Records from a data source
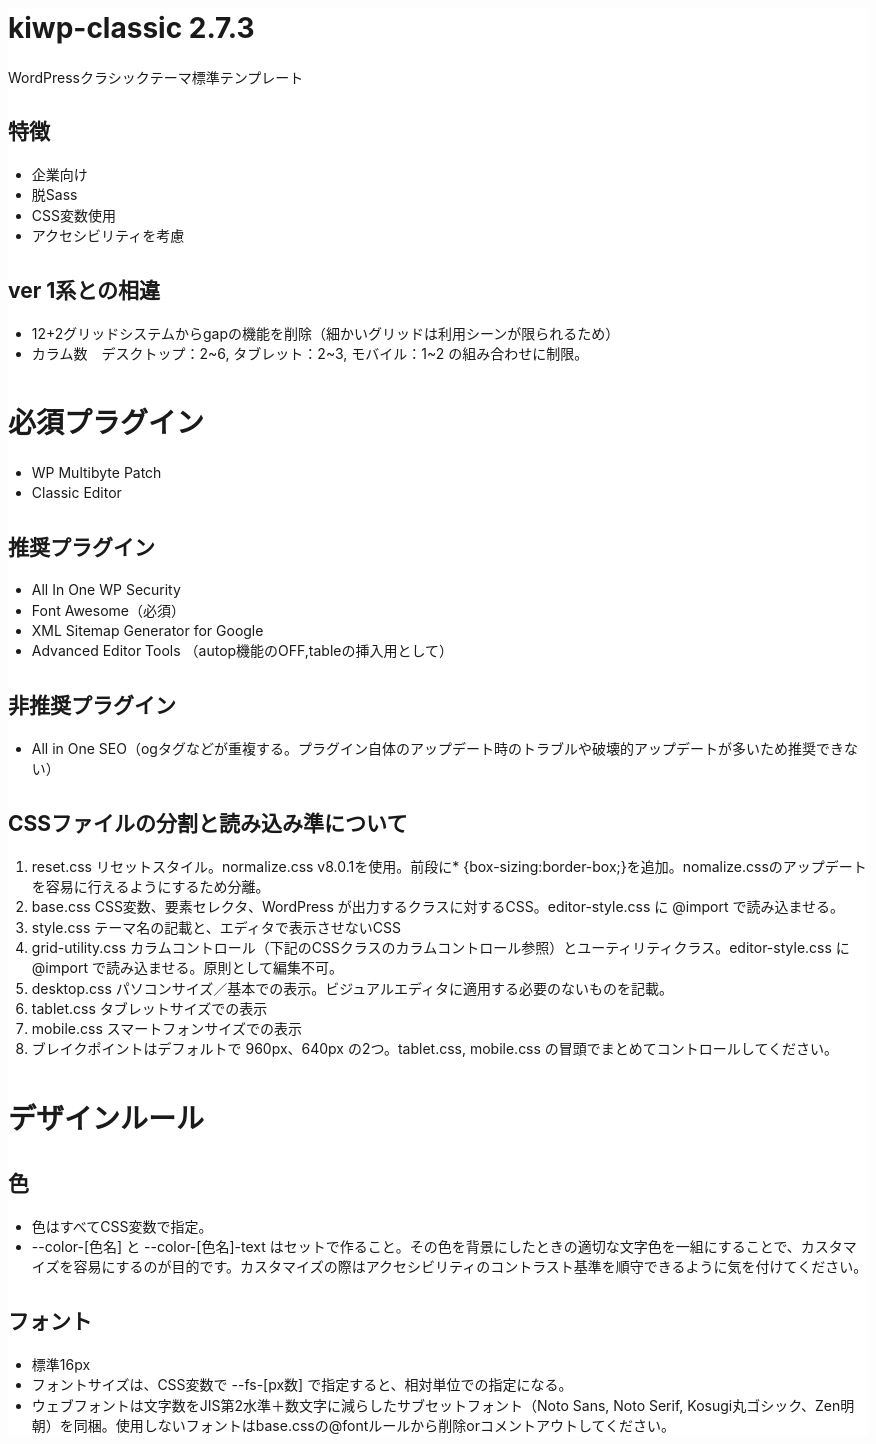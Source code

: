 # kiwp-classic 2.7.3
WordPressクラシックテーマ標準テンプレート

## 特徴
+ 企業向け
+ 脱Sass
+ CSS変数使用
+ アクセシビリティを考慮

## ver 1系との相違
+ 12+2グリッドシステムからgapの機能を削除（細かいグリッドは利用シーンが限られるため）
+ カラム数　デスクトップ：2~6, タブレット：2~3, モバイル：1~2 の組み合わせに制限。 

# 必須プラグイン
+ WP Multibyte Patch 
+ Classic Editor

## 推奨プラグイン
+ All In One WP Security
+ Font Awesome（必須）
+ XML Sitemap Generator for Google
+ Advanced Editor Tools （autop機能のOFF,tableの挿入用として）

## 非推奨プラグイン
+ All in One SEO（ogタグなどが重複する。プラグイン自体のアップデート時のトラブルや破壊的アップデートが多いため推奨できない）

## CSSファイルの分割と読み込み準について
1. reset.css リセットスタイル。normalize.css v8.0.1を使用。前段に* {box-sizing:border-box;}を追加。nomalize.cssのアップデートを容易に行えるようにするため分離。
2. base.css CSS変数、要素セレクタ、WordPress が出力するクラスに対するCSS。editor-style.css に @import で読み込ませる。
3. style.css テーマ名の記載と、エディタで表示させないCSS
4. grid-utility.css カラムコントロール（下記のCSSクラスのカラムコントロール参照）とユーティリティクラス。editor-style.css に @import で読み込ませる。原則として編集不可。
5. desktop.css パソコンサイズ／基本での表示。ビジュアルエディタに適用する必要のないものを記載。
6. tablet.css タブレットサイズでの表示
7. mobile.css スマートフォンサイズでの表示
8. ブレイクポイントはデフォルトで 960px、640px の2つ。tablet.css, mobile.css の冒頭でまとめてコントロールしてください。

# デザインルール
## 色
+ 色はすべてCSS変数で指定。
+ --color-[色名] と --color-[色名]-text はセットで作ること。その色を背景にしたときの適切な文字色を一組にすることで、カスタマイズを容易にするのが目的です。カスタマイズの際はアクセシビリティのコントラスト基準を順守できるように気を付けてください。
## フォント
+ 標準16px
+ フォントサイズは、CSS変数で --fs-[px数] で指定すると、相対単位での指定になる。
+ ウェブフォントは文字数をJIS第2水準＋数文字に減らしたサブセットフォント（Noto Sans, Noto Serif, Kosugi丸ゴシック、Zen明朝）を同梱。使用しないフォントはbase.cssの@fontルールから削除orコメントアウトしてください。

- _ABOUT THIS TASK_
Please copy, exactly and with nothing else, the lines above beginning at the line that has "3. style.css テーマ名の記載と、エディタで表示させないCSS" and ending with the line that has "7. mobile.css スマートフォンサイズでの表示".

- _REPLY_
3. style.css テーマ名の記載と、エディタで表示させないCSS
4. grid-utility.css カラムコントロール（下記のCSSクラスのカラムコントロール参照）とユーティリティクラス。editor-style.css に @import で読み込ませる。原則として編集不可。
5. desktop.css パソコンサイズ／基本での表示。ビジュアルエディタに適用する必要のないものを記載。
6. tablet.css タブレットサイズでの表示
7. mobile.css スマートフォンサイズでの表示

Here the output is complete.